The New York Experience

​Our friend Winokur, who is ill at ease in New York, arrived from Iowa for a visit recently and immediately noticed two cucumbers on the sidewalk in front of our house. Apparently he had never seen cucumbers on a sidewalk before.

“Should I bring in these cucumbers?” he asked. We all smiled at his rustic simplicity and advised him to let sidewalk cucumbers lie. “Why are there cucumbers in front of your house?” he asked.

Nobody tried to answer that. We are New Yorkers. In New York different things turn up lying in front of your house. Sometimes they are cucumbers. Who knows why? Who cares? “This is New York, Winokur,” I said. “Enjoy it, and don’t get bogged down in cucumbers.”

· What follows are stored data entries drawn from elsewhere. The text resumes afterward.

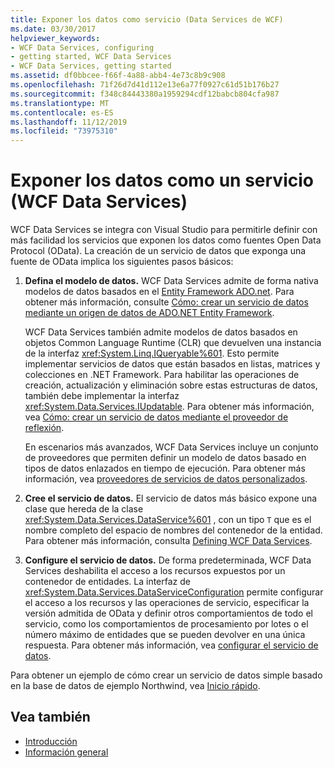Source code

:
 ```yaml
---
title: Exponer los datos como servicio (Data Services de WCF)
ms.date: 03/30/2017
helpviewer_keywords:
- WCF Data Services, configuring
- getting started, WCF Data Services
- WCF Data Services, getting started
ms.assetid: df0bbcee-f66f-4a88-abb4-4e73c8b9c908
ms.openlocfilehash: 71f26d7d41d112e13e6a77f0927c61d51b176b27
ms.sourcegitcommit: f348c84443380a1959294cdf12babcb804cfa987
ms.translationtype: MT
ms.contentlocale: es-ES
ms.lasthandoff: 11/12/2019
ms.locfileid: "73975310"
---
```

# <a name="expose-your-data-as-a-service-wcf-data-services"></a>Exponer los datos como un servicio (WCF Data Services)

WCF Data Services se integra con Visual Studio para permitirle definir con más facilidad los servicios que exponen los datos como fuentes Open Data Protocol (OData). La creación de un servicio de datos que exponga una fuente de OData implica los siguientes pasos básicos:

1. **Defina el modelo de datos.** WCF Data Services admite de forma nativa modelos de datos basados en el [Entity Framework ADO.net](../adonet/ef/index.md). Para obtener más información, consulte [Cómo: crear un servicio de datos mediante un origen de datos de ADO.NET Entity Framework](create-a-data-service-using-an-adonet-ef-data-wcf.md).

     WCF Data Services también admite modelos de datos basados en objetos Common Language Runtime (CLR) que devuelven una instancia de la interfaz <xref:System.Linq.IQueryable%601>. Esto permite implementar servicios de datos que están basados en listas, matrices y colecciones en .NET Framework. Para habilitar las operaciones de creación, actualización y eliminación sobre estas estructuras de datos, también debe implementar la interfaz <xref:System.Data.Services.IUpdatable>. Para obtener más información, vea [Cómo: crear un servicio de datos mediante el proveedor de reflexión](create-a-data-service-using-rp-wcf-data-services.md).

     En escenarios más avanzados, WCF Data Services incluye un conjunto de proveedores que permiten definir un modelo de datos basado en tipos de datos enlazados en tiempo de ejecución. Para obtener más información, vea [proveedores de servicios de datos personalizados](custom-data-service-providers-wcf-data-services.md).

2. **Cree el servicio de datos.** El servicio de datos más básico expone una clase que hereda de la clase <xref:System.Data.Services.DataService%601> , con un tipo `T` que es el nombre completo del espacio de nombres del contenedor de la entidad. Para obtener más información, consulta [Defining WCF Data Services](defining-wcf-data-services.md).

3. **Configure el servicio de datos.** De forma predeterminada, WCF Data Services deshabilita el acceso a los recursos expuestos por un contenedor de entidades. La interfaz de <xref:System.Data.Services.DataServiceConfiguration> permite configurar el acceso a los recursos y las operaciones de servicio, especificar la versión admitida de OData y definir otros comportamientos de todo el servicio, como los comportamientos de procesamiento por lotes o el número máximo de entidades que se pueden devolver en una única respuesta. Para obtener más información, vea [configurar el servicio de datos](configuring-the-data-service-wcf-data-services.md).

Para obtener un ejemplo de cómo crear un servicio de datos simple basado en la base de datos de ejemplo Northwind, vea [Inicio rápido](quickstart-wcf-data-services.md).

## <a name="see-also"></a>Vea también

- [Introducción](getting-started-with-wcf-data-services.md)
- [Información general](wcf-data-services-overview.md)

We gave him a potion to calm his anxiety and bedded him down on the first floor. Having stayed with us in the past, he refuses to sleep upstairs for fear of being crushed by objects falling off the Emperor, the forty-six-story apartment building across the street. The last time he visited, the Emperor shed an entire window of thick plate glass and crushed a car in front of our house. We assured him that the Emperor was always doing that sort of thing, that nobody had been killed yet and that when somebody was, the police would do something about it, since this was the high-rent district and in New York the upper-income folks got action from the law.

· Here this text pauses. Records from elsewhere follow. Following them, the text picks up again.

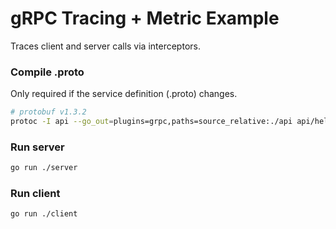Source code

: # gRPC Tracing + Metric Example

Traces client and server calls via interceptors.

### Compile .proto

Only required if the service definition (.proto) changes.

```sh
# protobuf v1.3.2
protoc -I api --go_out=plugins=grpc,paths=source_relative:./api api/hello-service.proto
```

### Run server

```sh
go run ./server
```

### Run client

```sh
go run ./client
```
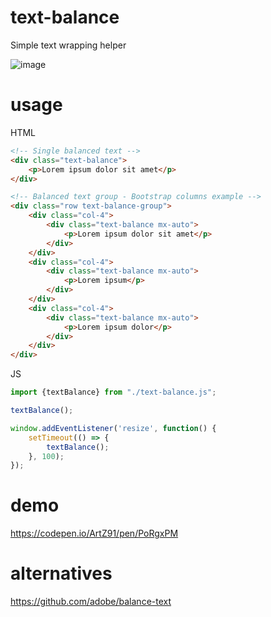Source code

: # text-balance
Simple text wrapping helper

![image](https://user-images.githubusercontent.com/2047645/186486979-504d8cc2-96b4-4d7f-8133-417a4d152431.png)


# usage

HTML

```html
<!-- Single balanced text -->
<div class="text-balance">
    <p>Lorem ipsum dolor sit amet</p>
</div>

<!-- Balanced text group - Bootstrap columns example -->
<div class="row text-balance-group">
    <div class="col-4">
        <div class="text-balance mx-auto">
            <p>Lorem ipsum dolor sit amet</p>
        </div>
    </div>
    <div class="col-4">
        <div class="text-balance mx-auto">
            <p>Lorem ipsum</p>
        </div>
    </div>
    <div class="col-4">
        <div class="text-balance mx-auto">
            <p>Lorem ipsum dolor</p>
        </div>
    </div>
</div>
```

JS

```js
import {textBalance} from "./text-balance.js";

textBalance();

window.addEventListener('resize', function() {
    setTimeout(() => {
        textBalance();
    }, 100);
});
```



# demo

https://codepen.io/ArtZ91/pen/PoRgxPM

# alternatives

https://github.com/adobe/balance-text
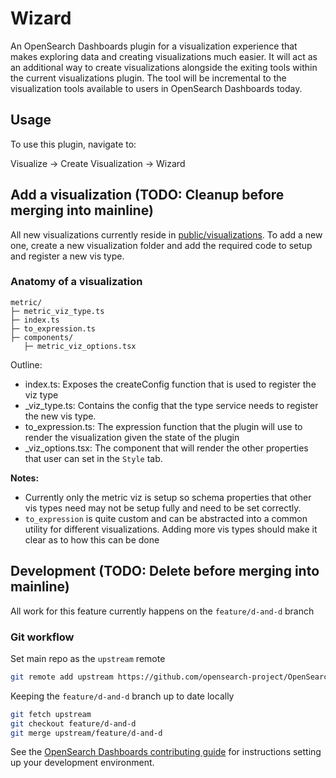 # Wizard

An OpenSearch Dashboards plugin for a visualization experience that makes exploring data and creating visualizations much easier. It will act as an additional way to create visualizations alongside the exiting tools within the current visualizations plugin. The tool will be incremental to the visualization tools available to users in OpenSearch Dashboards today.

## Usage

To use this plugin, navigate to:

Visualize -> Create Visualization -> Wizard

## Add a visualization (TODO: Cleanup before merging into mainline)

All new visualizations currently reside in [public/visualizations](./public/visualizations). To add a new one, create a new visualization folder and add the required code to setup and register a new vis type.

### Anatomy of a visualization

```
metric/
├─ metric_viz_type.ts
├─ index.ts
├─ to_expression.ts
├─ components/
   ├─ metric_viz_options.tsx
```

Outline:
- index.ts: Exposes the create<Viz>Config function that is used to register the viz type
- <vizName>_viz_type.ts: Contains the config that the type service needs to register the new vis type.
- to_expression.ts: The expression function that the plugin will use to render the visualization given the state of the plugin
- <vizName>_viz_options.tsx: The component that will render the other properties that user can set in the `Style` tab. 

**Notes:**

- Currently only the metric viz is setup so schema properties that other vis types need may not be setup fully and need to be set correctly. 
- `to_expression` is quite custom and can be abstracted into a common utility for different visualizations. Adding more vis types should make it clear as to how this can be done


## Development (TODO: Delete before merging into mainline)

All work for this feature currently happens on the `feature/d-and-d` branch

### Git workflow 

Set main repo as the `upstream` remote
```sh
git remote add upstream https://github.com/opensearch-project/OpenSearch-Dashboards.git
```

Keeping the `feature/d-and-d` branch up to date locally

```sh
git fetch upstream
git checkout feature/d-and-d
git merge upstream/feature/d-and-d
```

See the [OpenSearch Dashboards contributing
guide](https://github.com/opensearch-project/OpenSearch-Dashboards/blob/master/CONTRIBUTING.md) for instructions
setting up your development environment.
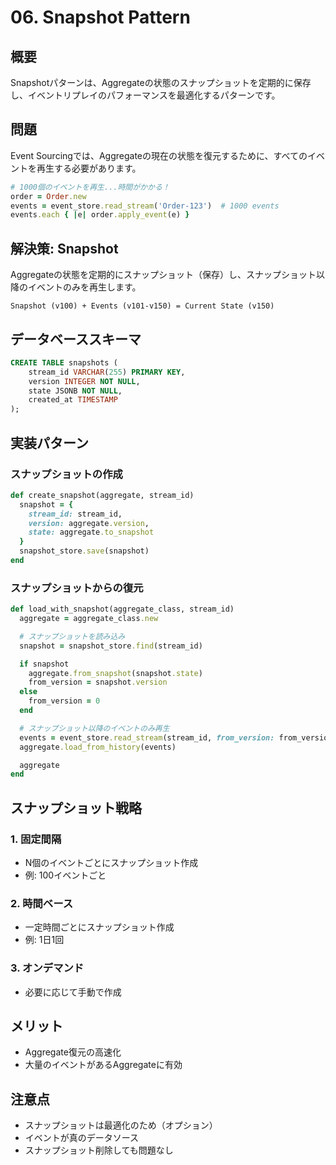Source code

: # 06. Snapshot Pattern

## 概要

Snapshotパターンは、Aggregateの状態のスナップショットを定期的に保存し、イベントリプレイのパフォーマンスを最適化するパターンです。

## 問題

Event Sourcingでは、Aggregateの現在の状態を復元するために、すべてのイベントを再生する必要があります。

```ruby
# 1000個のイベントを再生...時間がかかる！
order = Order.new
events = event_store.read_stream('Order-123')  # 1000 events
events.each { |e| order.apply_event(e) }
```

## 解決策: Snapshot

Aggregateの状態を定期的にスナップショット（保存）し、スナップショット以降のイベントのみを再生します。

```
Snapshot (v100) + Events (v101-v150) = Current State (v150)
```

## データベーススキーマ

```sql
CREATE TABLE snapshots (
    stream_id VARCHAR(255) PRIMARY KEY,
    version INTEGER NOT NULL,
    state JSONB NOT NULL,
    created_at TIMESTAMP
);
```

## 実装パターン

### スナップショットの作成
```ruby
def create_snapshot(aggregate, stream_id)
  snapshot = {
    stream_id: stream_id,
    version: aggregate.version,
    state: aggregate.to_snapshot
  }
  snapshot_store.save(snapshot)
end
```

### スナップショットからの復元
```ruby
def load_with_snapshot(aggregate_class, stream_id)
  aggregate = aggregate_class.new

  # スナップショットを読み込み
  snapshot = snapshot_store.find(stream_id)

  if snapshot
    aggregate.from_snapshot(snapshot.state)
    from_version = snapshot.version
  else
    from_version = 0
  end

  # スナップショット以降のイベントのみ再生
  events = event_store.read_stream(stream_id, from_version: from_version)
  aggregate.load_from_history(events)

  aggregate
end
```

## スナップショット戦略

### 1. 固定間隔
- N個のイベントごとにスナップショット作成
- 例: 100イベントごと

### 2. 時間ベース
- 一定時間ごとにスナップショット作成
- 例: 1日1回

### 3. オンデマンド
- 必要に応じて手動で作成

## メリット
- Aggregate復元の高速化
- 大量のイベントがあるAggregateに有効

## 注意点
- スナップショットは最適化のため（オプション）
- イベントが真のデータソース
- スナップショット削除しても問題なし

Winokur was not reassured. In Iowa, I gather, they don’t have buildings that litter. He insisted on the downstairs sofa, but we had scarcely snuggled down for the night when he was upstairs rapping at the bedroom door.

“It sounds like somebody’s stealing hubcaps out front,” he said. Why did he think law-abiding New Yorkers went to bed at night, if not to allow hubcap thieves the right to work in privacy? Winokur was unhappy with this explanation. “Why don’t you go to the window and look?” he suggested.

He was clearly uneasy about going to the window himself, and sensibly so, since you can never tell when the Emperor will send some plate glass sailing out from the thirty-fifth floor, across the street and right into the window where you are investigating a hubcap theft.

So I went to the window. Sure enough, a man was removing the rear hubcaps from a red sedan parked under the Emperor. He was a short, elegantly dressed man with a mustache, and his work was being admired by a large, heavy, well-dressed woman, obviously his wife or companion. I described all this to Winokur.

“Why is a well-dressed man removing hubcaps at midnight?” he asked. “Why is a well-dressed woman watching?”

“Why are there two cucumbers lying on the sidewalk in front of my house?” I explained.

Dissatisfied, Winokur came to the window. “The elegantly dressed man is now putting both hubcaps on the wall at the base of the Emperor,” he whispered. “And now, he and the well-dressed stout woman are walking away.”

“This is New York,” I said.

“Somebody is going to come along and see those hubcaps and take them,” said Winokur.

“Not necessarily,” I said. “One night when I parked my car out there somebody came along, lifted the hood, stole the radiator hose and didn’t even touch the hubcaps.”

“Something very funny is going on here,” said Winokur. “Fancy-dress couple take off hubcaps. Leave hubcaps where they’re sure to be stolen. Obviously, they don’t need the hubcaps, they don’t want the hubcaps, they just want the hubcaps to be stolen.”

Predictably enough, the loose hubcaps were spotted by two very civilized-looking men who seemed to be out for a stroll. They stopped, discussed the hubcaps and, picking them up, walked away with them, one hubcap per stroller. They didn’t look like men who really needed hubcaps.

Winokur’s Midwestern sense of decency was so offended that he threw up the window and shouted, “Put those hubcaps down.” They didn’t, of course. Winokur was baffled by this example of white-collar street crime, which was not at all mysterious to a New Yorker.

The man who removed the hubcaps, I explained, hated the owner of the red sedan for having a free parking place at the curb while he had none. In fact, he regarded that curb space as his very own and had taken vengeance, possibly at his wife’s urging, by promoting the theft of his enemy’s hubcaps.

“Ridiculous,” said Winokur.

“This is New York,” I said.

I sent him out for the papers next morning. “Somebody has stolen the cucumbers,” he said, returning, “and now there’s a slice of pizza lying where the cucumbers were yesterday.” Life must be very strange in Iowa.